Grevillea acrobotrya is a species of flowering plant in the family Proteaceae and is endemic to the southwest of Western Australia. It is a prickly, spreading to erect shrub with egg-shaped to trowel-shaped leaves with sharply-tipped lobes, and white to cream-coloured flowers with smaller leaves at the base.

==Description==
Grevillea acrobotrya is a spreading to erect shrub that typically grows to a height of 0.6–2 m and has woolly-hairy branchlets, but glabrous flowering branchlets. Its leaves are egg-shaped with the narrower end towards the base, or trowel-shaped, 6–40 mm long and 10–35 mm wide with five to nine sharply-pointed lobes. The branches bearing flowers have smaller leaves that have three narrowly triangular, sharply pointed lobes and are up to about 7 mm long. The flowers are arranged in more or less spherical groups on the ends of branches and in leaf axils, each flower on a pedicel 5–7 mm long, the perianth white to cream-coloured, the limb chocolate-coloured and the pistil 3–4 mm long. Flowering occurs in most months with a peak from June to September and the fruit is a smooth, oblong follicle mostly 8–11 mm long.

==Taxonomy==
Grevillea acrobotrya was first formally described in 1855 by Carl Meissner in Hooker's Journal of Botany and Kew Garden Miscellany based on material collected by James Drummond in the hinterland north of the Swan River. The specific epithet (acrobotrya) means "a bunch of grapes".
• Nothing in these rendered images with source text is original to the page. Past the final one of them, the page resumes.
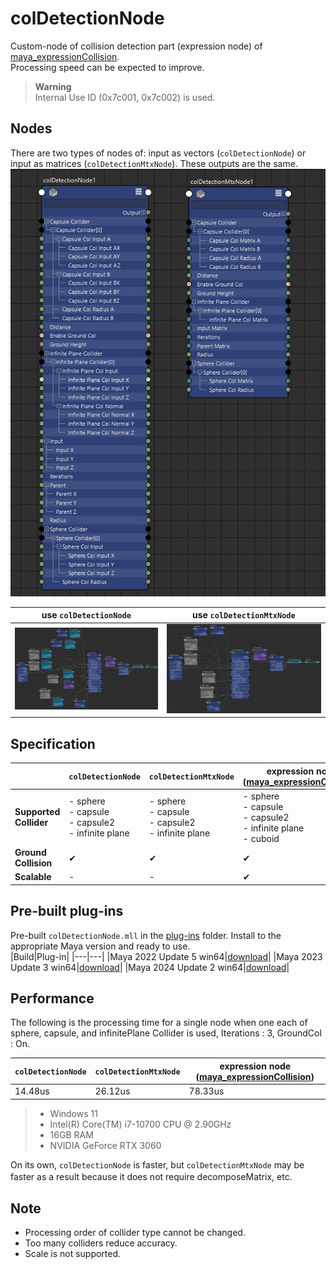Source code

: # colDetectionNode

Custom-node of collision detection part (expression node) of [maya_expressionCollision](https://github.com/akasaki1211/maya_expressionCollision).  
Processing speed can be expected to improve.  

> **Warning**  
> Internal Use ID (0x7c001, 0x7c002) is used.

## Nodes  
There are two types of nodes of: input as vectors (`colDetectionNode`) or input as matrices (`colDetectionMtxNode`). These outputs are the same.
![nodes](.images/nodes.jpg)  

|use `colDetectionNode`|use `colDetectionMtxNode`|
|---|---|
|![colDetectionNode](./.images/colDetectionNode.jpg)|![colDetectionMtxNode](./.images/colDetectionMtxNode.jpg)|

## Specification
||`colDetectionNode`|`colDetectionMtxNode`|expression node ([maya_expressionCollision](https://github.com/akasaki1211/maya_expressionCollision))|
|---|---|---|---|
|**Supported Collider**|- sphere<br>- capsule<br>- capsule2<br>- infinite plane|- sphere<br>- capsule<br>- capsule2<br>- infinite plane|- sphere<br>- capsule<br>- capsule2<br>- infinite plane<br>- cuboid|
|**Ground Collision**|✔|✔|✔|
|**Scalable**|-|-|✔|

## Pre-built plug-ins
Pre-built `colDetectionNode.mll` in the [plug-ins](./plug-ins) folder. Install to the appropriate Maya version and ready to use.  
|Build|Plug-in|
|---|---|
|Maya 2022 Update 5 win64|[download](./plug-ins/2022/colDetectionNode.mll)|
|Maya 2023 Update 3 win64|[download](./plug-ins/2023/colDetectionNode.mll)|
|Maya 2024 Update 2 win64|[download](./plug-ins/2024/colDetectionNode.mll)|

## Performance
The following is the processing time for a single node when one each of sphere, capsule, and infinitePlane Collider is used, Iterations : 3, GroundCol : On.  

|`colDetectionNode`|`colDetectionMtxNode`|expression node ([maya_expressionCollision](https://github.com/akasaki1211/maya_expressionCollision))|
|---|---|---|
|14.48us|26.12us|78.33us|

> * Windows 11
> * Intel(R) Core(TM) i7-10700 CPU @ 2.90GHz
> * 16GB RAM
> * NVIDIA GeForce RTX 3060

On its own, `colDetectionNode` is faster, but `colDetectionMtxNode` may be faster as a result because it does not require decomposeMatrix, etc. 　

## Note  
* Processing order of collider type cannot be changed.  
* Too many colliders reduce accuracy.  
* Scale is not supported.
==Distribution and habitat==
This grevillea grows in heathland between Eneabba and Badgingarra in the Geraldton Sandplains and Swan Coastal Plain biogeographic regions of south-western Western Australia.

==Conservation status==
Grevillea acrobotyra is listed as endangered by the International Union for Conservation of Nature. The species is threatened by continuous and severe land clearing for sand mining, agriculture and road construction.